▶ [Assignment]
Using the listing below, show all lines that hold the word "Fprintf".

━━━━━━━━

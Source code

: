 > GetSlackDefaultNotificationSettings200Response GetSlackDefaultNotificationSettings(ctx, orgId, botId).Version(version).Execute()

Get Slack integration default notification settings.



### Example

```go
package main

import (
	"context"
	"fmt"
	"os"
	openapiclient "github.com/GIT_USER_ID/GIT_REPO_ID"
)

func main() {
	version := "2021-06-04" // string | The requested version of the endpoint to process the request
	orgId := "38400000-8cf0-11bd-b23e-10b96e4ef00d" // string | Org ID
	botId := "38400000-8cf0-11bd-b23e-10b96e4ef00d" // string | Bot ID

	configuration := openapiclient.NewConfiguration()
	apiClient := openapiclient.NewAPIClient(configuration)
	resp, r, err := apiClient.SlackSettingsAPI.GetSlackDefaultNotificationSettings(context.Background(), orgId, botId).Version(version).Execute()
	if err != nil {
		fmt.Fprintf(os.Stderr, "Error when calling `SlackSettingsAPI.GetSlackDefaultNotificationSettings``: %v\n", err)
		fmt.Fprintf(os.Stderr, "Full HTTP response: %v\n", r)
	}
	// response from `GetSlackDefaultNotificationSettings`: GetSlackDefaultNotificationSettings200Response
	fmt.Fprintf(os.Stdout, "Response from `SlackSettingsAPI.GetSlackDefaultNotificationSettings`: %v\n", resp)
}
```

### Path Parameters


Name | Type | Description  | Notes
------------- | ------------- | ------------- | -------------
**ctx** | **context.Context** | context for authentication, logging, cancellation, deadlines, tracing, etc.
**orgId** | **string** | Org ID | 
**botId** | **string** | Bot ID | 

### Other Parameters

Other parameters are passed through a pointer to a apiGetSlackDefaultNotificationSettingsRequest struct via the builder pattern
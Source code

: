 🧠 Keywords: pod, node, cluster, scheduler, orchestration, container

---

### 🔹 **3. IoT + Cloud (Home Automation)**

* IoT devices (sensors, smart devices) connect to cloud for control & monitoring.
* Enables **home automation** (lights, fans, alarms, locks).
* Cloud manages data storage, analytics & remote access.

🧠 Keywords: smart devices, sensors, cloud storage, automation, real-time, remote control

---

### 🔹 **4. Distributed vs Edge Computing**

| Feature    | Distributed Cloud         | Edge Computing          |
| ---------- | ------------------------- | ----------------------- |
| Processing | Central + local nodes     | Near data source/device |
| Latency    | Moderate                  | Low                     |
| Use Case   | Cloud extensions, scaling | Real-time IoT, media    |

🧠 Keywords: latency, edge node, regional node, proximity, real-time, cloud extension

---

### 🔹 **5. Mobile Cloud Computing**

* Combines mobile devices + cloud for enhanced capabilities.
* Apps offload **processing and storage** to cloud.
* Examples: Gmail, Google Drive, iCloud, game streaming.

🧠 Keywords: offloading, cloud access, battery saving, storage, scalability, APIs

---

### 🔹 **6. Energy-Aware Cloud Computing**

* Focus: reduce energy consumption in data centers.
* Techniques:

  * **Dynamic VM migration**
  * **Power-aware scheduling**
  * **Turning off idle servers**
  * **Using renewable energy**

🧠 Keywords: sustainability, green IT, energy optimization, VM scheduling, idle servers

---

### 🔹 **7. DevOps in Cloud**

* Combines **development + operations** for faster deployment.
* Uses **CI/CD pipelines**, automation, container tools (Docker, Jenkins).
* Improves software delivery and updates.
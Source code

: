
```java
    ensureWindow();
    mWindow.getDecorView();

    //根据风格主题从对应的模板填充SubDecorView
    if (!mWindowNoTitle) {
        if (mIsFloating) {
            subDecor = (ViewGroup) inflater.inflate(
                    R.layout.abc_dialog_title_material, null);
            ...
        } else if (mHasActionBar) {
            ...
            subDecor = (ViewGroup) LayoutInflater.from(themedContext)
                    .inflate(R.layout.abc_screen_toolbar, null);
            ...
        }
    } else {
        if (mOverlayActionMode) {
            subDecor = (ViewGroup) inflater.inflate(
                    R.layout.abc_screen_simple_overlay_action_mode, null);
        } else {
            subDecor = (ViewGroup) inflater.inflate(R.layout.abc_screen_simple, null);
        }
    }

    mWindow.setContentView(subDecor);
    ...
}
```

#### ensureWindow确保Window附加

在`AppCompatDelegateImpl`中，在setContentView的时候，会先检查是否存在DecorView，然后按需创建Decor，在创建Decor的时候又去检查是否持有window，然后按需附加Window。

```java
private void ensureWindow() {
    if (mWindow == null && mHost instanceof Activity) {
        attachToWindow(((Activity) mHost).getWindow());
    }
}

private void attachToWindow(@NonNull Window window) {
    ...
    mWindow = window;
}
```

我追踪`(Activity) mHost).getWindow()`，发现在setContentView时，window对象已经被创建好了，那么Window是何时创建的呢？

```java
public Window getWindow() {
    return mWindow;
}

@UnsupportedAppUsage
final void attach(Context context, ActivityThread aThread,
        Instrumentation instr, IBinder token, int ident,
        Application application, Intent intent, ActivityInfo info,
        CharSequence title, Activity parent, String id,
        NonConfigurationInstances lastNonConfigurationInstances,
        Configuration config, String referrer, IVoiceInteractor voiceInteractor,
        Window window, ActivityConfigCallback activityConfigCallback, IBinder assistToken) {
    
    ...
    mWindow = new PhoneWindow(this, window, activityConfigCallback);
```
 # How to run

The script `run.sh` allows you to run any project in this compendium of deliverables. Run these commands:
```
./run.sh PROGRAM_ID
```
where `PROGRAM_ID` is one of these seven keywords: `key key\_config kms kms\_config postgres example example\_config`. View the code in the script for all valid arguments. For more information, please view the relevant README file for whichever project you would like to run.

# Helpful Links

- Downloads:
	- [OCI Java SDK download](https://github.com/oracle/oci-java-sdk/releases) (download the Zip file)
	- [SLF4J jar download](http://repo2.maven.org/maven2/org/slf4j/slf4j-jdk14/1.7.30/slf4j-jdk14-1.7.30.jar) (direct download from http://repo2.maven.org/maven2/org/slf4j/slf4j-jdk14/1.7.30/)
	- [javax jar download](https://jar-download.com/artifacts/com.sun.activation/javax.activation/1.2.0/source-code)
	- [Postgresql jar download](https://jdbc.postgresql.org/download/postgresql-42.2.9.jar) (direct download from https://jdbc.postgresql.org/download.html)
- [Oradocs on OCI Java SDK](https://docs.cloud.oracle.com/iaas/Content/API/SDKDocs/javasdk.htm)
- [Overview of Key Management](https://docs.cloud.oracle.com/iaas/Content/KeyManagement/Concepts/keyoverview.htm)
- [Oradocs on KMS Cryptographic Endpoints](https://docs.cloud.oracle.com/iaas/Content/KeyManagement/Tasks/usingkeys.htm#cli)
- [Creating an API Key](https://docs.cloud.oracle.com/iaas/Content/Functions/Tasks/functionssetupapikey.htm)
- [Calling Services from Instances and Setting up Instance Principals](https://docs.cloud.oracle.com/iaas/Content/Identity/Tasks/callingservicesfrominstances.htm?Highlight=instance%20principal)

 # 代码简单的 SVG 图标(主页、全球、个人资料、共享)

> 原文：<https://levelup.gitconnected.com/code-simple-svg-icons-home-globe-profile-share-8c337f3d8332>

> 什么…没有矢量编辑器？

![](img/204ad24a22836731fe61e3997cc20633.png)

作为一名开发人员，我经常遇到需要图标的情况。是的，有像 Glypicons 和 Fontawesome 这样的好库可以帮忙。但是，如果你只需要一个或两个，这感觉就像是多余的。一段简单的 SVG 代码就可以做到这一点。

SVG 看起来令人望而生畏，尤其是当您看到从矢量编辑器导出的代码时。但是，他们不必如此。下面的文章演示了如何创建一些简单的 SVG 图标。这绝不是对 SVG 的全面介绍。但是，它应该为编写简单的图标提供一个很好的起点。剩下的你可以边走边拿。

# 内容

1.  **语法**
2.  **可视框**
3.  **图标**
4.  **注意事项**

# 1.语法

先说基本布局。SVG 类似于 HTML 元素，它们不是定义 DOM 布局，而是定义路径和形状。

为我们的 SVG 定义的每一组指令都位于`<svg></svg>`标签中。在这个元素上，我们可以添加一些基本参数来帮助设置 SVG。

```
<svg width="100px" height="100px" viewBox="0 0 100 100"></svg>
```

━━━━━━━━

▶ [Result of the task]
		fmt.Fprintf(os.Stderr, "Error when calling `SlackSettingsAPI.GetSlackDefaultNotificationSettings``: %v\n", err)
		fmt.Fprintf(os.Stderr, "Full HTTP response: %v\n", r)
	fmt.Fprintf(os.Stdout, "Response from `SlackSettingsAPI.GetSlackDefaultNotificationSettings`: %v\n", resp)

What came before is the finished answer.